→ **WHAT TO DO**:
Copy every record exactly as it appears in the data below.

→ **Source texts of formatted documents**:
Segment Open
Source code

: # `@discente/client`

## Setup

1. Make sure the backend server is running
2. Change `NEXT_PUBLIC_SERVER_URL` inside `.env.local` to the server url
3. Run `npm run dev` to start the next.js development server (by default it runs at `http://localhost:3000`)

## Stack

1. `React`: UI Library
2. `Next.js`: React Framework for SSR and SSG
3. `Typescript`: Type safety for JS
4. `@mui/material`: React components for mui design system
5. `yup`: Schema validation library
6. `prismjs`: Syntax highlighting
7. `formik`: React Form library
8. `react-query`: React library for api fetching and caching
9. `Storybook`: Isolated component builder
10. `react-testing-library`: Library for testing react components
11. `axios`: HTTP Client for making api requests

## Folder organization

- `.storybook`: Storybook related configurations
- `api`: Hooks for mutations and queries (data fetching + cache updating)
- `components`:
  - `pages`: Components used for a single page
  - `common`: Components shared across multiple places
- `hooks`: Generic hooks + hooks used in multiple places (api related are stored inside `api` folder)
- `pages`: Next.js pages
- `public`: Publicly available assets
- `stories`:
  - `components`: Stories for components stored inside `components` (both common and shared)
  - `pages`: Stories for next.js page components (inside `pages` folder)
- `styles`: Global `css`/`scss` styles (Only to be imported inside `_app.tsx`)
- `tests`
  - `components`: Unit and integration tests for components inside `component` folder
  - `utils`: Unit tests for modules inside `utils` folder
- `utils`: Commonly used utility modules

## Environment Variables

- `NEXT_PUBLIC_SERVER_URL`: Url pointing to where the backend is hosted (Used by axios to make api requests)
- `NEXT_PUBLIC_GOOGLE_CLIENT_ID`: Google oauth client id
Segment Closed
→ **TASK RESULT**:
Source code

: # `@discente/client`

## Setup

1. Make sure the backend server is running
2. Change `NEXT_PUBLIC_SERVER_URL` inside `.env.local` to the server url
3. Run `npm run dev` to start the next.js development server (by default it runs at `http://localhost:3000`)

## Stack

1. `React`: UI Library
2. `Next.js`: React Framework for SSR and SSG
3. `Typescript`: Type safety for JS
4. `@mui/material`: React components for mui design system
5. `yup`: Schema validation library
6. `prismjs`: Syntax highlighting
7. `formik`: React Form library
8. `react-query`: React library for api fetching and caching
9. `Storybook`: Isolated component builder
10. `react-testing-library`: Library for testing react components
11. `axios`: HTTP Client for making api requests

## Folder organization

- `.storybook`: Storybook related configurations
- `api`: Hooks for mutations and queries (data fetching + cache updating)
- `components`:
  - `pages`: Components used for a single page
  - `common`: Components shared across multiple places
- `hooks`: Generic hooks + hooks used in multiple places (api related are stored inside `api` folder)
- `pages`: Next.js pages
- `public`: Publicly available assets
- `stories`:
  - `components`: Stories for components stored inside `components` (both common and shared)
  - `pages`: Stories for next.js page components (inside `pages` folder)
- `styles`: Global `css`/`scss` styles (Only to be imported inside `_app.tsx`)
- `tests`
  - `components`: Unit and integration tests for components inside `component` folder
  - `utils`: Unit tests for modules inside `utils` folder
- `utils`: Commonly used utility modules

## Environment Variables

- `NEXT_PUBLIC_SERVER_URL`: Url pointing to where the backend is hosted (Used by axios to make api requests)
- `NEXT_PUBLIC_GOOGLE_CLIENT_ID`: Google oauth client id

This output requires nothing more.